Select a Model: Once logged in, Open WebUI should automatically detect your running Ollama instance and the models you've downloaded. You can select `llama3.1:8b` from the dropdown at the top of the screen and start chatting!

Part 3: The Automation - Installing n8n

Now let's add the automation layer. n8n (pronounced "nodemation") is a powerful workflow automation tool that can connect your local AI to hundreds of other applications.

Run n8n with Docker: Like Open WebUI, the easiest way to run n8n is with Docker. Open your terminal and run:
```
docker run -d -p 5678:5678 -v ~/.n8n:/home/node/.n8n --name n8n --restart always n8nio/n8n
```
Access n8n: Open your web browser to http://localhost:5678. You'll be asked to create an owner account and set up your instance.

Part 4: Putting It All Together - A Simple n8n Workflow

Let's create a simple workflow that takes a question via a webhook, gets an answer from your local AI, and sends it back.

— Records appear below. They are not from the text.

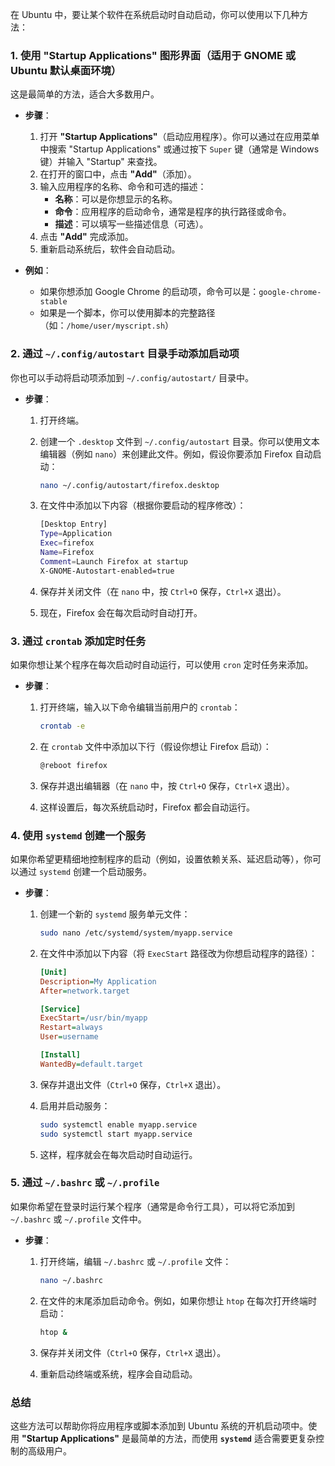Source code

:  
在 Ubuntu 中，要让某个软件在系统启动时自动启动，你可以使用以下几种方法：

### 1. **使用 "Startup Applications" 图形界面（适用于 GNOME 或 Ubuntu 默认桌面环境）**
   这是最简单的方法，适合大多数用户。

   - **步骤**：
     1. 打开 **"Startup Applications"**（启动应用程序）。你可以通过在应用菜单中搜索 "Startup Applications" 或通过按下 `Super` 键（通常是 Windows 键）并输入 "Startup" 来查找。
     2. 在打开的窗口中，点击 **"Add"**（添加）。
     3. 输入应用程序的名称、命令和可选的描述：
        - **名称**：可以是你想显示的名称。
        - **命令**：应用程序的启动命令，通常是程序的执行路径或命令。
        - **描述**：可以填写一些描述信息（可选）。
     4. 点击 **"Add"** 完成添加。
     5. 重新启动系统后，软件会自动启动。

   - **例如**：
     - 如果你想添加 Google Chrome 的启动项，命令可以是：`google-chrome-stable`
     - 如果是一个脚本，你可以使用脚本的完整路径（如：`/home/user/myscript.sh`）

### 2. **通过 `~/.config/autostart` 目录手动添加启动项**
   你也可以手动将启动项添加到 `~/.config/autostart/` 目录中。

   - **步骤**：
     1. 打开终端。
     2. 创建一个 `.desktop` 文件到 `~/.config/autostart` 目录。你可以使用文本编辑器（例如 `nano`）来创建此文件。例如，假设你要添加 Firefox 自动启动：
        
        ```bash
        nano ~/.config/autostart/firefox.desktop
        ```

     3. 在文件中添加以下内容（根据你要启动的程序修改）：
        
        ```bash
        [Desktop Entry]
        Type=Application
        Exec=firefox
        Name=Firefox
        Comment=Launch Firefox at startup
        X-GNOME-Autostart-enabled=true
        ```

     4. 保存并关闭文件（在 `nano` 中，按 `Ctrl+O` 保存，`Ctrl+X` 退出）。
     5. 现在，Firefox 会在每次启动时自动打开。

### 3. **通过 `crontab` 添加定时任务**
   如果你想让某个程序在每次启动时自动运行，可以使用 `cron` 定时任务来添加。

   - **步骤**：
     1. 打开终端，输入以下命令编辑当前用户的 `crontab`：
        
        ```bash
        crontab -e
        ```

     2. 在 `crontab` 文件中添加以下行（假设你想让 Firefox 启动）：
        
        ```bash
        @reboot firefox
        ```

     3. 保存并退出编辑器（在 `nano` 中，按 `Ctrl+O` 保存，`Ctrl+X` 退出）。
     4. 这样设置后，每次系统启动时，Firefox 都会自动运行。

### 4. **使用 `systemd` 创建一个服务**
   如果你希望更精细地控制程序的启动（例如，设置依赖关系、延迟启动等），你可以通过 `systemd` 创建一个启动服务。

   - **步骤**：
     1. 创建一个新的 `systemd` 服务单元文件：

        ```bash
        sudo nano /etc/systemd/system/myapp.service
        ```

     2. 在文件中添加以下内容（将 `ExecStart` 路径改为你想启动程序的路径）：

        ```ini
        [Unit]
        Description=My Application
        After=network.target

        [Service]
        ExecStart=/usr/bin/myapp
        Restart=always
        User=username

        [Install]
        WantedBy=default.target
        ```

     3. 保存并退出文件（`Ctrl+O` 保存，`Ctrl+X` 退出）。
     4. 启用并启动服务：

        ```bash
        sudo systemctl enable myapp.service
        sudo systemctl start myapp.service
        ```

     5. 这样，程序就会在每次启动时自动运行。

### 5. **通过 `~/.bashrc` 或 `~/.profile`**
   如果你希望在登录时运行某个程序（通常是命令行工具），可以将它添加到 `~/.bashrc` 或 `~/.profile` 文件中。

   - **步骤**：
     1. 打开终端，编辑 `~/.bashrc` 或 `~/.profile` 文件：

        ```bash
        nano ~/.bashrc
        ```

     2. 在文件的末尾添加启动命令。例如，如果你想让 `htop` 在每次打开终端时启动：

        ```bash
        htop &
        ```

     3. 保存并关闭文件（`Ctrl+O` 保存，`Ctrl+X` 退出）。
     4. 重新启动终端或系统，程序会自动启动。

### 总结
这些方法可以帮助你将应用程序或脚本添加到 Ubuntu 系统的开机启动项中。使用 **"Startup Applications"** 是最简单的方法，而使用 **`systemd`** 适合需要更复杂控制的高级用户。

Create a New Workflow: In your n8n interface, create a new, blank workflow.
Add a Webhook Node: Add a "Webhook" node. This will be your trigger. By default, it's set to listen for HTTP POST requests. Copy the "Test URL" it provides.
Add an HTTP Request Node: Add an "HTTP Request" node. This will send the prompt to Ollama's API. Configure it as follows:
- URL: `http://host.docker.internal:11434/api/generate` (This special URL allows the n8n Docker container to talk to the Ollama instance running on your host machine).
- Send Body: On
- Body Content Type: `JSON`
- Body:
```
{
    "model": "llama3.1:8b",
    "prompt": "{{ $json.body.question }}"
}
```
Test the Workflow: Execute the workflow in n8n. Then, use a tool like Postman or curl to send a test request to your webhook's Test URL. For curl:
```
curl -X POST -H "Content-Type: application/json" -d '{"question":"Why is the sky blue?"}' http://localhost:5678/webhook-test/your-webhook-id
```
Extract the Response: The Ollama API returns a stream of JSON objects. The final response is in the last object. You can add a "Code" node to parse this or simply configure the HTTP Request node to "Never" error and "Resolve With" the "Last Response".

You now have a fully private, end-to-end AI automation stack running on your own machine. You can extend this workflow to read from a database, post to Discord, summarize emails, and much more—all without your data ever leaving your network.